My main object in this journey was to see if this route was still usable for caravans or, if not, whether it could not be made so by means of new wells, or by improving the road at difficult points.

A road running up from Wanjunga to Dakhla Oasis would have cut right across all the caravan routes, leading up to Kufara from the Bedayat country and the Eastern Sudan, and so might have diverted into Egypt a great deal of the traffic then going to Kufara and Tripoli. In addition some of the trade carried by the great north and south road, from the Central Sudan through Tikeru to Kufara, might also have been brought into Dakhla by reopening this old route. As the railway from the Nile Valley into Kharga could easily have been extended into Dakhla, that oasis might have supplanted Kufara as the main caravan centre of the Libyan Desert, and a comparatively large entrepôt trade might have been developed there, the merchandise being distributed by means of the railway into Egypt.

The total value of the goods carried across this district by caravan is not great; but still the trade is of sufficient importance to make it worth while to attempt to secure it, especially as, if that were done, it would give a considerable hold over the inaccessible tribes of the interior, and at the same time be a severe blow to the Senussi, who for some time had threatened to become rather a nuisance.

To meet the requirements of the long fifteen days’ journey to Owanat from Dakhla, or rather of our return in the event of our having to beat a hurried retreat on foot, I had thirty small tanks made of galvanised iron. These were placed in wooden boxes, a couple being in each box, and packed round with straw to keep the water cool and prevent them from shaking about in their cases.

Each pair of tanks contained enough water for the men and myself for one day, with a slight margin over to allow for contingencies. During the journey, one of these boxes could be left at the end of every day’s march, with sufficient food to carry us on to the next depot, in the event of our finding it necessary to retrace our steps. With a pair of tanks in each box, I felt as certain as it was possible to be that, even if one of them should leak and lose the whole of its contents, there would still be sufficient water in the second tank to last us till we reached the next depot. Even if all our zemzemias and gurbas had been lost, these tanks, even when full, were of a weight that could easily have been carried by a man during the day’s march. When empty they could be thrown away.

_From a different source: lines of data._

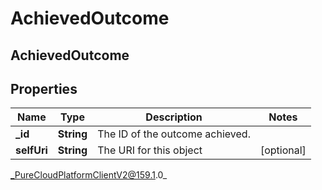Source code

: # AchievedOutcome

## AchievedOutcome

## Properties

|Name | Type | Description | Notes|
|------------ | ------------- | ------------- | -------------|
| **_id** | **String** | The ID of the outcome achieved. | |
| **selfUri** | **String** | The URI for this object | [optional] |



_PureCloudPlatformClientV2@159.1.0_
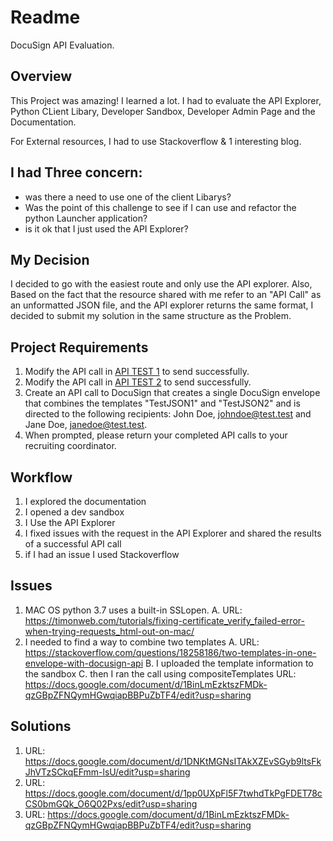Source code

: # Readme
DocuSign API Evaluation.

## Overview
This Project was amazing! I learned a lot. I had to evaluate the API Explorer, Python CLient Libary, Developer Sandbox, Developer Admin Page and the Documentation.

For External resources, I had to use Stackoverflow & 1 interesting blog.

## I had Three concern:
- was there a need to use one of the client Libarys?
- Was the point of this challenge to see if I can use and refactor the python Launcher application?
- is it ok that I just used the API Explorer?


## My Decision
I decided to go with the easiest route and only use the API explorer. Also, Based on the fact that the resource shared with me refer to an "API Call" as an unformatted JSON file, and the API explorer returns the same format, I decided to submit my solution in the same structure as the Problem.

## Project Requirements
1. Modify the API call in   [API TEST 1](https://github.com/DSTCSM/Technical-Assessment/blob/master/API%20Test%20) to send successfully.
2. Modify the API call in  [API TEST 2](https://github.com/DSTCSM/Technical-Assessment/blob/master/API%20Test%202) to send successfully.
3. Create an API call to DocuSign that creates a single DocuSign envelope that combines the templates "TestJSON1" and "TestJSON2" and is directed to the following recipients: John Doe, johndoe@test.test and Jane Doe, janedoe@test.test.
4. When prompted, please return your completed API calls to your recruiting coordinator.

## Workflow
1. I explored the documentation
2. I opened a dev sandbox
3. I Use the API Explorer
4. I fixed issues with the request in the API Explorer and shared the results of a successful API call
5. if I had an issue I used Stackoverflow

## Issues
1. MAC OS python 3.7 uses a built-in SSLopen.
   A. URL: https://timonweb.com/tutorials/fixing-certificate_verify_failed-error-when-trying-requests_html-out-on-mac/
2. I needed to find a way to combine two templates
   A. URL: https://stackoverflow.com/questions/18258186/two-templates-in-one-envelope-with-docusign-api
   B. I uploaded the template information to the sandbox
   C. then I ran the call using compositeTemplates
      URL: https://docs.google.com/document/d/1BinLmEzktszFMDk-qzGBpZFNQymHGwqiapBBPuZbTF4/edit?usp=sharing

## Solutions
1. URL: https://docs.google.com/document/d/1DNKtMGNsITAkXZEvSGyb9ltsFkJhVTzSCkqEFmm-lsU/edit?usp=sharing
2. URL: https://docs.google.com/document/d/1pp0UXpFl5F7twhdTkPgFDET78cCS0bmGQk_O6Q02Pxs/edit?usp=sharing
3. URL: https://docs.google.com/document/d/1BinLmEzktszFMDk-qzGBpZFNQymHGwqiapBBPuZbTF4/edit?usp=sharing
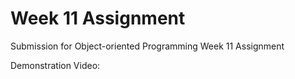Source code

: # Week 11 Assignment 
Submission for Object-oriented Programming Week 11 Assignment

Demonstration Video: 
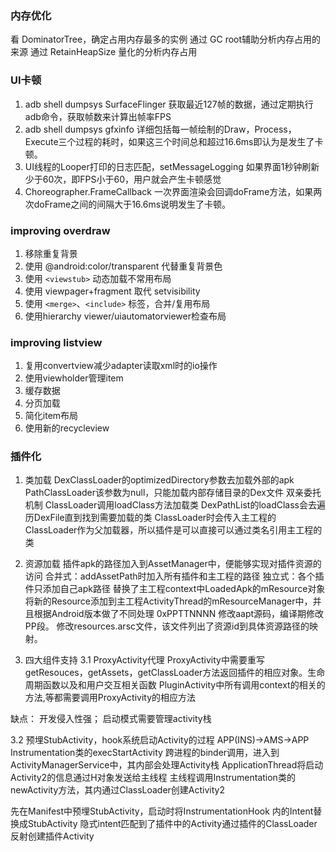 ### 内存优化
看 DominatorTree，确定占用内存最多的实例
通过 GC root辅助分析内存占用的来源
通过 RetainHeapSize 量化的分析内存占用

### UI卡顿
1. adb shell dumpsys SurfaceFlinger
获取最近127帧的数据，通过定期执行adb命令，获取帧数来计算出帧率FPS
2. adb shell dumpsys gfxinfo
详细包括每一帧绘制的Draw，Process，Execute三个过程的耗时，如果这三个时间总和超过16.6ms即认为是发生了卡顿。
3. UI线程的Looper打印的日志匹配，setMessageLogging
如果界面1秒钟刷新少于60次，即FPS小于60，用户就会产生卡顿感觉
4. Choreographer.FrameCallback
一次界面渲染会回调doFrame方法，如果两次doFrame之间的间隔大于16.6ms说明发生了卡顿。

### improving overdraw

1. 移除重复背景
2. 使用 @android:color/transparent 代替重复背景色
3. 使用 `<viewstub>` 动态加载不常用布局
4. 使用 viewpager+fragment 取代 setvisibility
5. 使用 `<merge>`、`<include>` 标签，合并/复用布局
6. 使用hierarchy viewer/uiautomatorviewer检查布局

### improving listview

1. 复用convertview减少adapter读取xml时的io操作
2. 使用viewholder管理item
3. 缓存数据
4. 分页加载
5. 简化item布局
6. 使用新的recycleview

### 插件化
1. 类加载
DexClassLoader的optimizedDirectory参数去加载外部的apk
PathClassLoader该参数为null，只能加载内部存储目录的Dex文件
双亲委托机制
ClassLoader调用loadClass方法加载类
DexPathList的loadClass会去遍历DexFile直到找到需要加载的类
ClassLoader时会传入主工程的ClassLoader作为父加载器，所以插件是可以直接可以通过类名引用主工程的类

2. 资源加载
插件apk的路径加入到AssetManager中，便能够实现对插件资源的访问
合并式：addAssetPath时加入所有插件和主工程的路径
独立式：各个插件只添加自己apk路径
替换了主工程context中LoadedApk的mResource对象
将新的Resource添加到主工程ActivityThread的mResourceManager中，并且根据Android版本做了不同处理
0xPPTTNNNN
修改aapt源码，编译期修改PP段。
修改resources.arsc文件，该文件列出了资源id到具体资源路径的映射。

3. 四大组件支持
3.1 ProxyActivity代理
ProxyActivity中需要重写getResouces，getAssets，getClassLoader方法返回插件的相应对象。生命周期函数以及和用户交互相关函数
PluginActivity中所有调用context的相关的方法,等都需要调用ProxyActivity的相应方法

缺点：
开发侵入性强；
启动模式需要管理activity栈

3.2 预埋StubActivity，hook系统启动Activity的过程
APP(INS)->AMS->APP
Instrumentation类的execStartActivity
跨进程的binder调用，进入到ActivityManagerService中，其内部会处理Activity栈
ApplicationThread将启动Activity2的信息通过H对象发送给主线程
主线程调用Instrumentation类的newActivity方法，其内通过ClassLoader创建Activity2

先在Manifest中预埋StubActivity，启动时将InstrumentationHook 内的Intent替换成StubActivity
隐式intent匹配到了插件中的Activity通过插件的ClassLoader反射创建插件Activity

I went up to Assiut to get together a caravan for the journey, engaged a brother of Abd er Rahman’s, named Ibrahim, and also secured Dahab for the journey. Qway and Abd er Rahman joined me in Assiut, putting up at a picturesque old khan in the native town, and thus our party became complete. The attempts I had made to find a guide who knew the parts of the desert beyond the Senussi border had again proved fruitless.

I hesitated at first to take Ibrahim into the desert partly because—like many young Sudanese—I found him rather a handful, who required a good deal of licking into shape, but chiefly because he had not had much experience with camels, owing to his having acted for some time as a domestic servant in Kharga Oasis. What finally decided me to take him was one of those small straws that so often tell one the way of the wind when dealing with natives.

Once, while loading a camel, preparatory to moving camp, the baggage began to slip off his back and Ibrahim, as is usual with bedawin in the circumstances, immediately invoked the aid of his patron saint by singing out, “Ya! Sidi Abd es Salem.”

The saint that a native calls upon in these cases is nearly always the one that founded the dervish Order to which he belongs, and this Abd es Salem ben Mashish—to give him his full name—was the founder of the Mashishia dervishes and is perhaps still better known to Moslems as the religious instructor of Sheykh Shadhly, one of the most famous of all Mohammedan divines.